Burger would spend the next 30 years involved in Sykes' various causes.
It was around that time that Sykes met the man he calls his best friend the famous jazz pianist Herbie Hancock. Because he was plugged into the music scene, Sykes went backstage before one of Hancock's Kansas City concerts. Sykes grew mesmerized by a strange, rhythmic noise coming from behind a closed door; after the concert, when Sykes introduced himself, Hancock explained he was a Buddhist; Sykes had heard him chanting.
Hancock became Sykes' mentor in the spiritual practice that would sustain him.
"I've watched him grow from an ordinary teenager to an extraordinary hero over the years," Hancock tells the Pitch.
When five musicians were killed in random murders over a two-year period from 1979 to 1981, Sykes' parallel passions converged.
Among the five musicians was Steve Harvey, who was beaten to death with a baseball bat at the Liberty Memorial on November 5, 1980.
"Steve was considered a prince in the music community," Sykes says. "People viewed him as a future Charlie Parker, and he was just great on that sax. Everybody knew him."
An all-white jury acquitted Raymond L. Bledsoe, who is white, in Harvey's slaying. Bledsoe reportedly bragged later that he had gotten away with murder.
"So me and Steve Harvey's widow went to the library," Sykes recalls. "I spent all day looking for something I didn't know where it was, going through the books. It was, like, 10 minutes until closing time when I found it 18.245: Federally Protected Activities was the name of the statute." Essentially, the statute said that a person couldn't be deprived of his or her use of a public facility which would include by murder because of race.
After putting in a call to the Justice Department, Sykes wound up on the phone with Richard W. Roberts, a trial attorney for the Criminal Section of the Civil Rights Division. (He is now a U.S. District Court judge in Washington, D.C.) "He listened to what I had to say. Near the end, he cut in and said, 'Send me what you got. We may be able to do something.'"
After Sykes' effort, U.S. prosecutors took the case in 1983. Bledsoe is now serving a life sentence at a federal penitentiary in Florence, Colorado.
Burger, and then Roberts, would become part of Sykes' vast network of local, state and federal law-enforcement officials. Though he lacks a high school diploma, Sykes speaks to them in legalese. And though he operates in the highly charged arena of race relations, he earns their respect by being objective.

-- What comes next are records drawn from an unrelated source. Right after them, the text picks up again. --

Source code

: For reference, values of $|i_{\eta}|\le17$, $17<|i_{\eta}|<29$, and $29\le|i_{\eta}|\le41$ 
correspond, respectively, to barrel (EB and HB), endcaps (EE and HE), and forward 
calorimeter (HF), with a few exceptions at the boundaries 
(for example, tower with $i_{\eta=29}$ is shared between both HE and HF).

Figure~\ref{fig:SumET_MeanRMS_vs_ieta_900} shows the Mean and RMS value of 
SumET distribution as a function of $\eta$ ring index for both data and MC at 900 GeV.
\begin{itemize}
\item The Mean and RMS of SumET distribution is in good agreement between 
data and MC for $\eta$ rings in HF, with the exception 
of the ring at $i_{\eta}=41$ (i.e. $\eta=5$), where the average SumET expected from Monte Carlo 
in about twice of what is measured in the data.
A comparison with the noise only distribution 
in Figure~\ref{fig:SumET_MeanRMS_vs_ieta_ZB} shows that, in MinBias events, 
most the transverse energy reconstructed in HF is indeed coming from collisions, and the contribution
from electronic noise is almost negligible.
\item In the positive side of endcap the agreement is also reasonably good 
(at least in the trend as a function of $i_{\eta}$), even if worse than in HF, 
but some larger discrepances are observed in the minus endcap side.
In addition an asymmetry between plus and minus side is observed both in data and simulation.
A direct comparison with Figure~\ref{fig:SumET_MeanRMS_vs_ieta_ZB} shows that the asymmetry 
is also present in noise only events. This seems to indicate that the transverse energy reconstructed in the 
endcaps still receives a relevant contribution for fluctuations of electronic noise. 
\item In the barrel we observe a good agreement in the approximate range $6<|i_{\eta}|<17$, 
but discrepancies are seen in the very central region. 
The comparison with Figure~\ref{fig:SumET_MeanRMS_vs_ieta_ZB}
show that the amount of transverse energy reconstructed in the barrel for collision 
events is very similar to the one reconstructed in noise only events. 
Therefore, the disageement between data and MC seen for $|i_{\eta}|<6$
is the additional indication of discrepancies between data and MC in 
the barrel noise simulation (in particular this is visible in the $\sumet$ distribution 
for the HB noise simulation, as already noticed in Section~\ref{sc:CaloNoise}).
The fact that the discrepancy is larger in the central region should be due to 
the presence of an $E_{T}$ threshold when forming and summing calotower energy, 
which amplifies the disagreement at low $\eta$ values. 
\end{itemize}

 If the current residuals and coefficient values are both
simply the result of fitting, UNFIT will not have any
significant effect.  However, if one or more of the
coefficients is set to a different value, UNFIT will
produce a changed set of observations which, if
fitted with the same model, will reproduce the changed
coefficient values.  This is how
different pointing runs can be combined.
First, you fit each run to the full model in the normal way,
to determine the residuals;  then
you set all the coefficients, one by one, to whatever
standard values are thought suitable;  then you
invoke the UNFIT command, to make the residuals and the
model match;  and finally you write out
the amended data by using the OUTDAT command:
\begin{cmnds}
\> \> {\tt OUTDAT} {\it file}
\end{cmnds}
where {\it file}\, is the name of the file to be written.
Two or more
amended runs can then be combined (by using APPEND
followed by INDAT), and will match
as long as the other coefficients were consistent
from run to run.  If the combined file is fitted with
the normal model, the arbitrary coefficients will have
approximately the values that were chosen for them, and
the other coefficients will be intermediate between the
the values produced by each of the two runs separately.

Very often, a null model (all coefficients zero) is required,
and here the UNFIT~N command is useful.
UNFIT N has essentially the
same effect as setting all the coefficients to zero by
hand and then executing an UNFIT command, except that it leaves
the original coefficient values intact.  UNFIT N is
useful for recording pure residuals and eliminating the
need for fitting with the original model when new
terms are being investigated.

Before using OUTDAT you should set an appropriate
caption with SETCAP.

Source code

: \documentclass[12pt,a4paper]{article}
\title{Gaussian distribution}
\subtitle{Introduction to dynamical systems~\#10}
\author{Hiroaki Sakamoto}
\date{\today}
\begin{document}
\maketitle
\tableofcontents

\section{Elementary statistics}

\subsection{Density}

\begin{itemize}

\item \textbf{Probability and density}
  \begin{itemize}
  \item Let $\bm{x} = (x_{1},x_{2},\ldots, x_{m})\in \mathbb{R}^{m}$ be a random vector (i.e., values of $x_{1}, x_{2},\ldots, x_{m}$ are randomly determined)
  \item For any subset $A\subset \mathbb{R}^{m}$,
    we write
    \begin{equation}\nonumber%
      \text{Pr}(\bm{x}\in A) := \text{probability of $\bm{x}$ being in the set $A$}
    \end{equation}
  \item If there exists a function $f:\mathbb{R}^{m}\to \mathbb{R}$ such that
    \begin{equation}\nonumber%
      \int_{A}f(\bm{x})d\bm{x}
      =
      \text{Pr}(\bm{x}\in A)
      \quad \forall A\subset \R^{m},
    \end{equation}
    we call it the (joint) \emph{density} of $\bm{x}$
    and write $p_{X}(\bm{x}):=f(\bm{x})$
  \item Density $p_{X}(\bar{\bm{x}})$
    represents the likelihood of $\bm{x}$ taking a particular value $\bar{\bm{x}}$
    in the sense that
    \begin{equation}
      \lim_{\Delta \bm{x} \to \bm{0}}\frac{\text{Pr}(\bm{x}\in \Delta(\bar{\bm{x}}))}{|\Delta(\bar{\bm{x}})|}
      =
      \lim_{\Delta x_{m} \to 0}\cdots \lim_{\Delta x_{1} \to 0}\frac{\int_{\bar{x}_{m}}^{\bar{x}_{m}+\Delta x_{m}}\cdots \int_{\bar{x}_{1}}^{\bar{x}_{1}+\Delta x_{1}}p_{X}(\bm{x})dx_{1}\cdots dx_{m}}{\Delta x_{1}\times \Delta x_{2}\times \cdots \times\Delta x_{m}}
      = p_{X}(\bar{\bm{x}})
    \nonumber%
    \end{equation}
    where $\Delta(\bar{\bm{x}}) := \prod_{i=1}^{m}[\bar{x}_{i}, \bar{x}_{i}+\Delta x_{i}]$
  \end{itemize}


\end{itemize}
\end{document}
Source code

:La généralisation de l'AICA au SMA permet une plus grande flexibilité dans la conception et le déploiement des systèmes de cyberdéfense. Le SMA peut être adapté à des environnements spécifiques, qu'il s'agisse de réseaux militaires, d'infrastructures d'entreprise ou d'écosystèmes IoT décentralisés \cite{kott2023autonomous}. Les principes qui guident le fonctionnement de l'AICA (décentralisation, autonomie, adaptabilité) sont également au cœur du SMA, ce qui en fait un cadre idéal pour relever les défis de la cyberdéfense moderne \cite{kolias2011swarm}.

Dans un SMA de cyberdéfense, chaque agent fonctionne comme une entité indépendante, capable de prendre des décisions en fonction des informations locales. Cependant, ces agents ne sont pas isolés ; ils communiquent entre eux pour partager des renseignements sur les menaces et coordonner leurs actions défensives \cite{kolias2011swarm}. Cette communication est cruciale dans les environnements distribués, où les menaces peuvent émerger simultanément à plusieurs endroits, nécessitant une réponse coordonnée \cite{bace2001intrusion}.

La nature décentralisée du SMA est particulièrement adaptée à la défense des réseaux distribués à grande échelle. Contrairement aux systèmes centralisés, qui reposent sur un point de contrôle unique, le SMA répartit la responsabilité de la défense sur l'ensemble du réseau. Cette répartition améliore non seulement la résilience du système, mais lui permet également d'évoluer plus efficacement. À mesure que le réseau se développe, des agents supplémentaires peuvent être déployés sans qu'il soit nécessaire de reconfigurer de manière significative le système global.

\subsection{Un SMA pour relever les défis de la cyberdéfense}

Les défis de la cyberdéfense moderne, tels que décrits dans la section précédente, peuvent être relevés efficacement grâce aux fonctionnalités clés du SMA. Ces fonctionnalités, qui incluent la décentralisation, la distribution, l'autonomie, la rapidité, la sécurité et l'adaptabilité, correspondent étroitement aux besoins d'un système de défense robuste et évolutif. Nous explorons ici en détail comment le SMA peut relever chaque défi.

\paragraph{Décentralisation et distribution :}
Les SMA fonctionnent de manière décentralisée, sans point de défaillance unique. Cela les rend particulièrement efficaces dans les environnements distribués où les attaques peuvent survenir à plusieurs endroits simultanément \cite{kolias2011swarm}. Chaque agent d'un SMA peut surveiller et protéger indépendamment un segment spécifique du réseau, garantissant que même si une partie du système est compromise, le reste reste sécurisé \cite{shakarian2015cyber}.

"I put the politics aside. I don't get caught up in whatever administration is in. Whoever's sitting in that seat is who I work with. I can't see letting four years go by because the wrong administration is in power."
Sykes is essentially doing the same thing he did as a 12-year-old on a bicycle, referring to himself as a victim's advocate.
But it's not especially lucrative work.